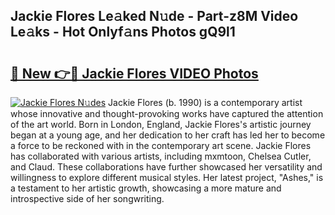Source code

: ## Jackie Flores Le𝚊ked N𝚞de - Part-z8M Video Le𝚊ks - Hot Onlyf𝚊ns Photos gQ9l1

# <h2><a href="http://ac29813.deff.icu/?id=Jackie+Flores">🔗 New 👉🔴 Jackie Flores VIDEO Photos</a></h2>

[![Jackie Flores N𝚞des](https://i.imgur.com/rIISA9y.gif)](http://ac29813.deff.icu/?id=Jackie+Flores)
Jackie Flores (b. 1990) is a contemporary artist whose innovative and thought-provoking works have captured the attention of the art world. Born in London, England, Jackie Flores's artistic journey began at a young age, and her dedication to her craft has led her to become a force to be reckoned with in the contemporary art scene. Jackie Flores has collaborated with various artists, including mxmtoon, Chelsea Cutler, and Claud. These collaborations have further showcased her versatility and willingness to explore different musical styles. Her latest project, "Ashes," is a testament to her artistic growth, showcasing a more mature and introspective side of her songwriting.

EXERCISE BRIEF: Could you copy every record exactly, without the pictures?

FINISHED TASK:
Source code

: ## Jackie Flores Le𝚊ked N𝚞de - Part-z8M Video Le𝚊ks - Hot Onlyf𝚊ns Photos gQ9l1

# <h2><a href="http://ac29813.deff.icu/?id=Jackie+Flores">🔗 New 👉🔴 Jackie Flores VIDEO Photos</a></h2>

[![Jackie Flores N𝚞des](https://i.imgur.com/rIISA9y.gif)](http://ac29813.deff.icu/?id=Jackie+Flores)
Jackie Flores (b. 1990) is a contemporary artist whose innovative and thought-provoking works have captured the attention of the art world. Born in London, England, Jackie Flores's artistic journey began at a young age, and her dedication to her craft has led her to become a force to be reckoned with in the contemporary art scene. Jackie Flores has collaborated with various artists, including mxmtoon, Chelsea Cutler, and Claud. These collaborations have further showcased her versatility and willingness to explore different musical styles. Her latest project, "Ashes," is a testament to her artistic growth, showcasing a more mature and introspective side of her songwriting.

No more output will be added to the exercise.